• _EXERCISE AIM_
Check every line of the entries below for the word "media", and copy the ones that have it.

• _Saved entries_
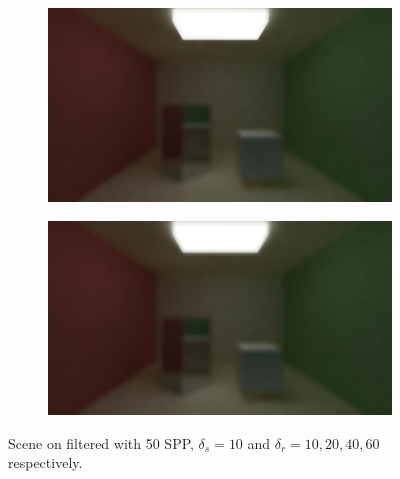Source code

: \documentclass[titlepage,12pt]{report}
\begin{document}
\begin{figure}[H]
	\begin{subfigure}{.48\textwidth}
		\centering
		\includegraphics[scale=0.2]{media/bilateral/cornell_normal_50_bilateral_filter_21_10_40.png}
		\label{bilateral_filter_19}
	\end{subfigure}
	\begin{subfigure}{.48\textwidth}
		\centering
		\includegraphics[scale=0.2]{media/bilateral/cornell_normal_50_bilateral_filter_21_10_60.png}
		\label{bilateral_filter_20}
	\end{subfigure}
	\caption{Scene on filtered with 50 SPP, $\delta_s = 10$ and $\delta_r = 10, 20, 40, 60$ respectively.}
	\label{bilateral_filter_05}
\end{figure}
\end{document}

• _SOLUTION TO THIS PROBLEM_
		\includegraphics[scale=0.2]{media/bilateral/cornell_normal_50_bilateral_filter_21_10_40.png}
		\includegraphics[scale=0.2]{media/bilateral/cornell_normal_50_bilateral_filter_21_10_60.png}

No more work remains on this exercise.